President Obama’s Payroll Tax Holiday Could Unravel Social Security
President Obama has proposed a 2% payroll tax holiday on employees only. Currently, employees pay a 6.2% FICA tax on wages up to $106,800. The Administration’s proposal would exist for one-year and is estimated to cost $120 billion. The revenue Social Security would lose from the payroll tax cut would be paid back from general revenues by the U.S. Treasury. Here’s why this temporary move puts Social Security in danger:
It’s easy to enact tax cuts – it’s very hard to end them.

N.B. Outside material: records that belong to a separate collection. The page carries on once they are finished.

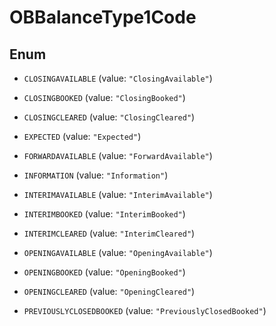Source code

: 
# OBBalanceType1Code

## Enum


* `CLOSINGAVAILABLE` (value: `"ClosingAvailable"`)

* `CLOSINGBOOKED` (value: `"ClosingBooked"`)

* `CLOSINGCLEARED` (value: `"ClosingCleared"`)

* `EXPECTED` (value: `"Expected"`)

* `FORWARDAVAILABLE` (value: `"ForwardAvailable"`)

* `INFORMATION` (value: `"Information"`)

* `INTERIMAVAILABLE` (value: `"InterimAvailable"`)

* `INTERIMBOOKED` (value: `"InterimBooked"`)

* `INTERIMCLEARED` (value: `"InterimCleared"`)

* `OPENINGAVAILABLE` (value: `"OpeningAvailable"`)

* `OPENINGBOOKED` (value: `"OpeningBooked"`)

* `OPENINGCLEARED` (value: `"OpeningCleared"`)

* `PREVIOUSLYCLOSEDBOOKED` (value: `"PreviouslyClosedBooked"`)



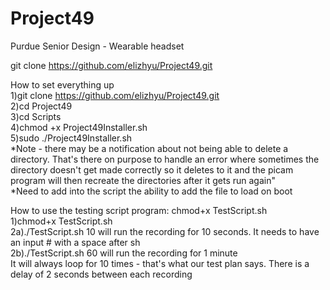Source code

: # Project49

Purdue Senior Design - Wearable headset  

git clone https://github.com/elizhyu/Project49.git  

How to set everything up  
1)git clone https://github.com/elizhyu/Project49.git  
2)cd Project49  
3)cd Scripts  
4)chmod +x Project49Installer.sh  
5)sudo ./Project49Installer.sh  
*Note - there may be a notification about not being able to delete a directory. That's there on purpose to handle an error where sometimes the directory doesn't get made correctly so it deletes to it and the picam program will then recreate the directories after it gets run again"  
*Need to add into the script the ability to add the file to load on boot
  
How to use the testing script program: chmod+x TestScript.sh  
1)chmod+x TestScript.sh  
2a)./TestScript.sh 10 will run the recording for 10 seconds. It needs to have an input # with a space after sh  
2b)./TestScript.sh 60 will run the recording for 1 minute  
It will always loop for 10 times - that's what our test plan says. There is a delay of 2 seconds between each recording  



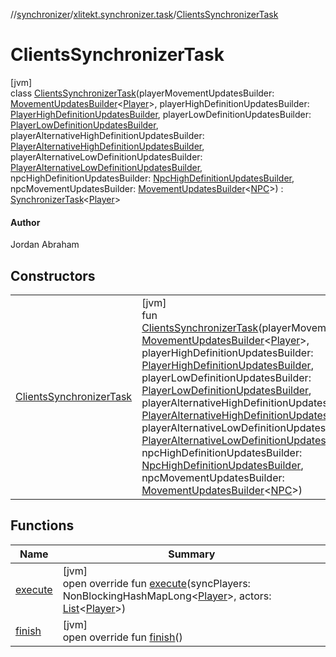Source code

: //[synchronizer](../../../index.md)/[xlitekt.synchronizer.task](../index.md)/[ClientsSynchronizerTask](index.md)

# ClientsSynchronizerTask

[jvm]\
class [ClientsSynchronizerTask](index.md)(playerMovementUpdatesBuilder: [MovementUpdatesBuilder](../../xlitekt.synchronizer.builder/-movement-updates-builder/index.md)&lt;[Player](../../../../game/game/xlitekt.game.actor.player/-player/index.md)&gt;, playerHighDefinitionUpdatesBuilder: [PlayerHighDefinitionUpdatesBuilder](../../xlitekt.synchronizer.builder/-player-high-definition-updates-builder/index.md), playerLowDefinitionUpdatesBuilder: [PlayerLowDefinitionUpdatesBuilder](../../xlitekt.synchronizer.builder/-player-low-definition-updates-builder/index.md), playerAlternativeHighDefinitionUpdatesBuilder: [PlayerAlternativeHighDefinitionUpdatesBuilder](../../xlitekt.synchronizer.builder/-player-alternative-high-definition-updates-builder/index.md), playerAlternativeLowDefinitionUpdatesBuilder: [PlayerAlternativeLowDefinitionUpdatesBuilder](../../xlitekt.synchronizer.builder/-player-alternative-low-definition-updates-builder/index.md), npcHighDefinitionUpdatesBuilder: [NpcHighDefinitionUpdatesBuilder](../../xlitekt.synchronizer.builder/-npc-high-definition-updates-builder/index.md), npcMovementUpdatesBuilder: [MovementUpdatesBuilder](../../xlitekt.synchronizer.builder/-movement-updates-builder/index.md)&lt;[NPC](../../../../game/game/xlitekt.game.actor.npc/-n-p-c/index.md)&gt;) : [SynchronizerTask](../-synchronizer-task/index.md)&lt;[Player](../../../../game/game/xlitekt.game.actor.player/-player/index.md)&gt; 

#### Author

Jordan Abraham

## Constructors

| | |
|---|---|
| [ClientsSynchronizerTask](-clients-synchronizer-task.md) | [jvm]<br>fun [ClientsSynchronizerTask](-clients-synchronizer-task.md)(playerMovementUpdatesBuilder: [MovementUpdatesBuilder](../../xlitekt.synchronizer.builder/-movement-updates-builder/index.md)&lt;[Player](../../../../game/game/xlitekt.game.actor.player/-player/index.md)&gt;, playerHighDefinitionUpdatesBuilder: [PlayerHighDefinitionUpdatesBuilder](../../xlitekt.synchronizer.builder/-player-high-definition-updates-builder/index.md), playerLowDefinitionUpdatesBuilder: [PlayerLowDefinitionUpdatesBuilder](../../xlitekt.synchronizer.builder/-player-low-definition-updates-builder/index.md), playerAlternativeHighDefinitionUpdatesBuilder: [PlayerAlternativeHighDefinitionUpdatesBuilder](../../xlitekt.synchronizer.builder/-player-alternative-high-definition-updates-builder/index.md), playerAlternativeLowDefinitionUpdatesBuilder: [PlayerAlternativeLowDefinitionUpdatesBuilder](../../xlitekt.synchronizer.builder/-player-alternative-low-definition-updates-builder/index.md), npcHighDefinitionUpdatesBuilder: [NpcHighDefinitionUpdatesBuilder](../../xlitekt.synchronizer.builder/-npc-high-definition-updates-builder/index.md), npcMovementUpdatesBuilder: [MovementUpdatesBuilder](../../xlitekt.synchronizer.builder/-movement-updates-builder/index.md)&lt;[NPC](../../../../game/game/xlitekt.game.actor.npc/-n-p-c/index.md)&gt;) |

## Functions

| Name | Summary |
|---|---|
| [execute](execute.md) | [jvm]<br>open override fun [execute](execute.md)(syncPlayers: NonBlockingHashMapLong&lt;[Player](../../../../game/game/xlitekt.game.actor.player/-player/index.md)&gt;, actors: [List](https://kotlinlang.org/api/latest/jvm/stdlib/kotlin.collections/-list/index.html)&lt;[Player](../../../../game/game/xlitekt.game.actor.player/-player/index.md)&gt;) |
| [finish](finish.md) | [jvm]<br>open override fun [finish](finish.md)() |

A 2% payroll tax cut significantly reduces people’s tax burden. Restoring the tax a year from now will result in a substantial tax increase, which Republicans will vehemently oppose – especially in the Senate where just 53 Senators voted to let the Bush tax cuts for millionaires expire – 7 short of the 60 needed.
Election-year politics will doom restoring the tax. A more conservative Senate and a Republican House of Representatives in 2011 will resist such a massive tax increase on virtually every worker in the country, especially leading up to an election.
Undermines Social Security’s long-range solvency.
- A 2% payroll tax cut, if unfunded from general revenue, doubles the 75-year projected shortfall projected by the actuaries in the 2010 Trustees Report.
- Deficit hawks will resist raiding the Treasury to pay for the tax cut after the first year; resulting in a huge revenue drain to Social Security.
Keeping the payroll tax cut in place but not paying Social Security back will lead to massive benefits cuts, even as the population rapidly ages.
- Making up for the $120 billion of lost annual revenue plus eliminating the already existing long-term shortfall will require deep cuts in benefits for the middle class and erode its support.
The weakening of middle-class support will unravel the program in the future.
- President Franklin Roosevelt understood this, when he designed Social Security:
“We put those payroll contributions there so as to give the contributors a legal, moral, and political right to collect their pensions and their unemployment benefits. With those taxes in there, no damn politician can ever scrap my social security program. Those taxes aren’t a matter of economics, they’re straight politics.”
A payroll tax holiday will promote privatization of Social Security. Once people are used to having the 2% cut in their own pockets, they will be more susceptible to arguments that they should be able to put the funds into a private account where they can control it. Two percent of the payroll tax diverted to private accounts is the amount Rep. Paul Ryan has proposed be diverted in his A Roadmap for America’s Future, which proposes to privatize Social Security.
There are much better ways to provide stimulus to the economy. They would do less harm than a payroll tax holiday, as described in this analysis by the Center on Budget and Policy Priorities.